19. İlgili hukuk için bkz. Yaşar Çoban [GK], B. No: 2014/6673, 25/7/2017, §§ 37-47.

V. İNCELEME VE GEREKÇE

20. Mahkemenin 21/10/2020 tarihinde yapmış olduğu toplantıda başvuru incelenip gereği düşünüldü:

A. Başvurucunun İddiaları

21. Başvurucu; Kadastro Mahkemesince taşınmazının haksız bir şekilde tescil harici bırakıldığını, parsel numarasının değiştirildiğini ve yüz ölçümünün düşürüldüğünü ileri sürmüştür. Başvurucu; Yargıtay HGK'nın 18/11/2009 tarihli kararı gözönünde bulundurularak açmış olduğu davasında zamanaşımı süresinin 18/11/2009 tarihinden itibaren başlatılması gerektiğini, açmış olduğu davasının zamanaşımı nedeniyle reddedildiğini belirtmiştir. Sonuç olarak başvurucu, mahkemeye erişim hakkının ve mülkiyet hakkının ihlal edildiğini ileri sürmüştür.

B. Değerlendirme

22. Başvuru konusu ile ilgili ilkeler daha önce Anayasa Mahkemesi tarafından 25/7/2017 tarihli kararda ortaya konulmuştur (Yaşar Çoban, §§ 54-75). Başvurucu, mülkiyet hakkının ihlal edildiğini ileri sürmüşse de bütün şikâyetleri adil yargılanma hakkı kapsamında mahkemeye erişim hakkı yönünden incelenmiştir.

1. Kabul Edilebilirlik Yönünden

23. Açıkça dayanaktan yoksun olmadığı ve kabul edilemezliğine karar verilmesini gerektirecek başka bir neden de bulunmadığı anlaşılan mahkemeye erişim hakkının ihlal edildiğine ilişkin iddianın kabul edilebilir olduğuna karar verilmesi gerekir.

2. Esas Yönünden

a. Hakkın Kapsamı ve Müdahalenin Varlığı

24. Anayasa'nın 36. maddesinin birinci fıkrasında herkesin yargı mercileri önünde davacı veya davalı olarak iddiada bulunma ve savunma hakkına sahip olduğu belirtilmiştir. Dolayısıyla mahkemeye erişim hakkı, Anayasa’nın 36. maddesinde güvence altına alınan hak arama özgürlüğünün bir unsurudur. Diğer yandan Anayasa'nın 36. maddesine adil yargılanma ibaresinin eklenmesine ilişkin gerekçede, Türkiye'nin taraf olduğu uluslararası sözleşmelerle de güvence altına alınan adil yargılanma hakkının madde metnine dâhil edildiği vurgulanmıştır. Avrupa İnsan Hakları Sözleşmesi'ni (Sözleşme) yorumlayan Avrupa İnsan Hakları Mahkemesi (AİHM), Sözleşme'nin 6. maddesinin (1) numaralı fıkrasının mahkemeye erişim hakkını içerdiğini belirtmektedir (Özbakım Özel Sağlık Hiz. İnş. Tur. San. ve Tic. Ltd. Şti., B. No: 2014/13156, 20/4/2017, § 34).

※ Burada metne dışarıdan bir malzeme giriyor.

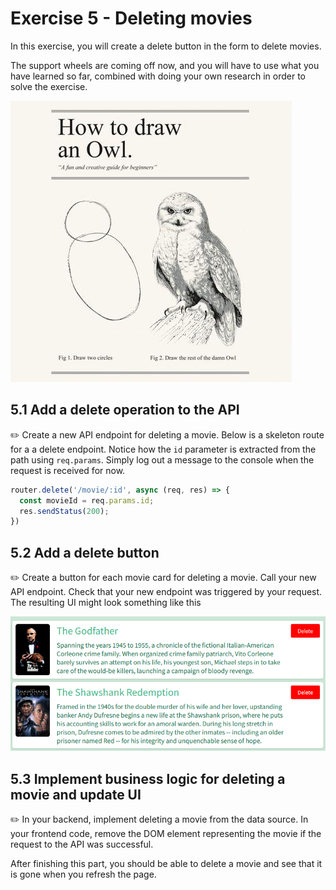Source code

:# Exercise 5 - Deleting movies

In this exercise, you will create a delete button in the form to delete movies.

The support wheels are coming off now, and you will have to use what you have learned so far, combined with doing your own research in order to solve the exercise. 

![Draw the rest of the owl](./img/owl.jpg)

## 5.1 Add a delete operation to the API

:pencil2: Create a new API endpoint for deleting a movie. Below is a skeleton route for a a delete endpoint. Notice how the `id` parameter is extracted from the path using `req.params`. Simply log out a message to the console when the request is received for now. 


```javascript
router.delete('/movie/:id', async (req, res) => {
  const movieId = req.params.id;
  res.sendStatus(200);
})
```
## 5.2 Add a delete button

:pencil2: Create a button for each movie card for deleting a movie. Call your new API endpoint. Check that your new endpoint was triggered by your request.
The resulting UI might look something like this


![Delete example](./img/delete_ex.png)


## 5.3 Implement business logic for deleting a movie and update UI

:pencil2: In your backend, implement deleting a movie from the data source. In your frontend code, remove the DOM element representing the movie if the request to the API was successful.

After finishing this part, you should be able to delete a movie and see that it is gone when you refresh the page. 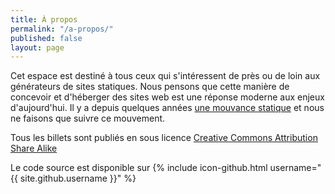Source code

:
 ```yaml
---
title: À propos
permalink: "/a-propos/"
published: false
layout: page
---
```


Cet espace est destiné à tous ceux qui s'intéressent de près ou de loin aux générateurs de sites statiques. Nous pensons que cette manière de concevoir et d'héberger des sites web est une réponse moderne aux enjeux d'aujourd'hui. Il y a depuis quelques années [une mouvance statique](https://frank.taillandier.me/2016/03/08/les-gestionnaires-de-contenu-statique/) et nous ne faisons que suivre ce mouvement.

Tous les billets sont publiés en sous licence [Creative Commons Attribution Share Alike](https://creativecommons.org/licenses/by-sa/4.0/)

Le code source est disponible sur {% include icon-github.html username="{{ site.github.username }}" %}
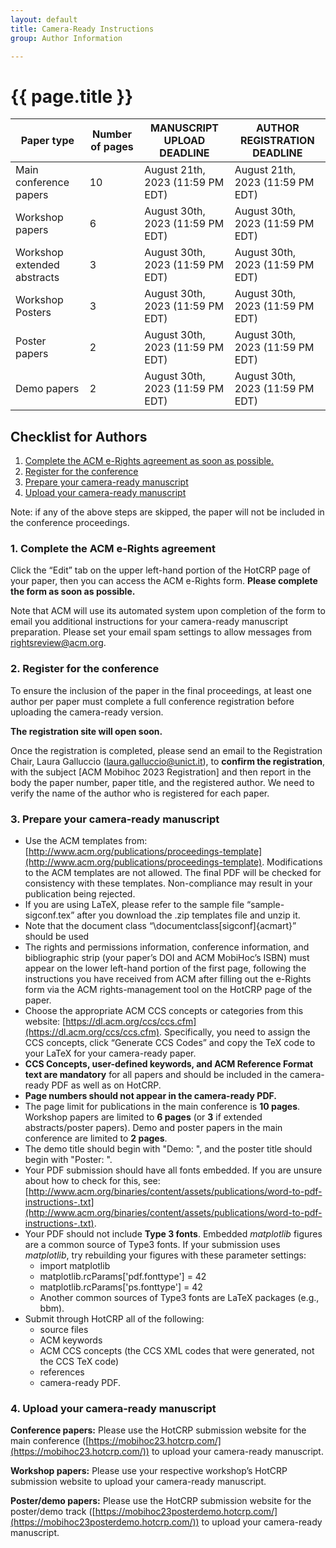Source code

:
 ```yaml
---
layout: default
title: Camera-Ready Instructions
group: Author Information

---
```


# {{ page.title }}


| Paper type | Number of pages | MANUSCRIPT UPLOAD DEADLINE | AUTHOR REGISTRATION DEADLINE |
| --- | --- | --- | --- |
| Main conference papers | 10 | August 21th, 2023 (11:59 PM EDT) | August 21th, 2023 (11:59 PM EDT) |
| Workshop papers | 6 | August 30th, 2023 (11:59 PM EDT) | August 30th, 2023 (11:59 PM EDT) |
| Workshop extended abstracts | 3 | August 30th, 2023 (11:59 PM EDT) | August 30th, 2023 (11:59 PM EDT) |
| Workshop Posters| 3 | August 30th, 2023 (11:59 PM EDT) | August 30th, 2023 (11:59 PM EDT) |
| Poster papers | 2 | August 30th, 2023 (11:59 PM EDT) | August 30th, 2023 (11:59 PM EDT) |
| Demo papers | 2 | August 30th, 2023 (11:59 PM EDT) | August 30th, 2023 (11:59 PM EDT) |


## Checklist for Authors
1. [Complete the ACM e-Rights agreement as soon as possible.](#1-complete-the-acm-e-rights-agreement)
2. [Register for the conference](#2-register-for-the-conference)
3. [Prepare your camera-ready manuscript](#3-prepare-your-camera-ready-manuscript)
4. [Upload your camera-ready manuscript](#4-upload-your-camera-ready-manuscript)

Note: if any of the above steps are skipped, the paper will not be included in the conference proceedings.

### 1. Complete the ACM e-Rights agreement
Click the “Edit” tab on the upper left-hand portion of the HotCRP page of your paper, then you can access the ACM e-Rights form. **Please complete the form as soon as possible.**

Note that ACM will use its automated system upon completion of the form to email you additional instructions for your camera-ready manuscript preparation. Please set your email spam settings to allow messages from [rightsreview@acm.org](rightsreview@acm.org).

### 2. Register for the conference
To ensure the inclusion of the paper in the final proceedings, at least one author per paper must complete a full conference registration before uploading the camera-ready version.

**The registration site will open soon.**

Once the registration is completed, please send an email to the Registration Chair, Laura Galluccio ([laura.galluccio@unict.it](laura.galluccio@unict.it)), to **confirm the registration**, with the subject [ACM Mobihoc 2023 Registration] and then report in the body the paper number, paper title, and the registered author. We need to verify the name of the author who is registered for each paper.

### 3. Prepare your camera-ready manuscript
- Use the ACM templates from: [http://www.acm.org/publications/proceedings-template](http://www.acm.org/publications/proceedings-template). Modifications to the ACM templates are not allowed. The final PDF will be checked for consistency with these templates. Non-compliance may result in your publication being rejected.
- If you are using LaTeX, please refer to the sample file “sample-sigconf.tex” after you download the .zip templates file and unzip it.
- Note that the document class “\\documentclass[sigconf]{acmart}” should be used
- The rights and permissions information, conference information, and bibliographic strip (your paper’s DOI and ACM MobiHoc’s ISBN) must appear on the lower left-hand portion of the first page, following the instructions you have received from ACM after filling out the e-Rights form via the ACM rights-management tool on the HotCRP page of the paper.
- Choose the appropriate ACM CCS concepts or categories from this website: [https://dl.acm.org/ccs/ccs.cfm](https://dl.acm.org/ccs/ccs.cfm). Specifically, you need to assign the CCS concepts, click “Generate CCS Codes” and copy the TeX code to your LaTeX for your camera-ready paper.
- **CCS Concepts, user-defined keywords, and ACM Reference Format text are mandatory** for all papers and should be included in the camera-ready PDF as well as on HotCRP.
- **Page numbers should not appear in the camera-ready PDF.**
- The page limit for publications in the main conference is **10 pages**. Workshop papers are limited to **6 pages** (or **3** if extended abstracts/poster papers). Demo and poster papers in the main conference are limited to **2 pages**.
- The demo title should begin with "Demo: ", and the poster title should begin with "Poster: ".
- Your PDF submission should have all fonts embedded. If you are unsure about how to check for this, see: [http://www.acm.org/binaries/content/assets/publications/word-to-pdf-instructions-.txt](http://www.acm.org/binaries/content/assets/publications/word-to-pdf-instructions-.txt).
- Your PDF should not include **Type 3 fonts**. Embedded *matplotlib* figures are a common source of Type3 fonts. If your submission uses *matplotlib*, try rebuilding your figures with these parameter settings:
  - import matplotlib
  - matplotlib.rcParams['pdf.fonttype'] = 42
  - matplotlib.rcParams['ps.fonttype'] = 42
  - Another common sources of Type3 fonts are LaTeX packages (e.g., bbm).
- Submit through HotCRP all of the following:
  - source files
  - ACM keywords
  - ACM CCS concepts (the CCS XML codes that were generated, not the CCS TeX code)
  - references
  - camera-ready PDF.


### 4. Upload your camera-ready manuscript
**Conference papers:** Please use the HotCRP submission website for the main conference ([https://mobihoc23.hotcrp.com/](https://mobihoc23.hotcrp.com/)) to upload your camera-ready manuscript.

**Workshop papers:** Please use your respective workshop’s HotCRP submission website to upload your camera-ready manuscript.

**Poster/demo papers:** Please use the HotCRP submission website for the poster/demo track ([https://mobihoc23posterdemo.hotcrp.com/](https://mobihoc23posterdemo.hotcrp.com/)) to upload your camera-ready manuscript.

25. Anayasa'nın 36. maddesinde güvence altına alınan hak arama özgürlüğü, bir temel hak olmanın yanında diğer temel hak ve özgürlüklerden gereken şekilde yararlanılmayı ve bunların korunmasını sağlayan en etkili güvencelerden biridir. Bu bakımdan davanın bir mahkeme tarafından görülebilmesi ve kişinin adil yargılanma hakkı kapsamına giren güvencelerden faydalanabilmesi için ilk olarak kişiye iddialarını ortaya koyma imkânının tanınması gerekir. Diğer bir ifadeyle dava yoksa adil yargılanma hakkının sağladığı güvencelerden yararlanmak mümkün olmaz (Mohammed Aynosah, B. No: 2013/8896, 23/2/2016, § 33).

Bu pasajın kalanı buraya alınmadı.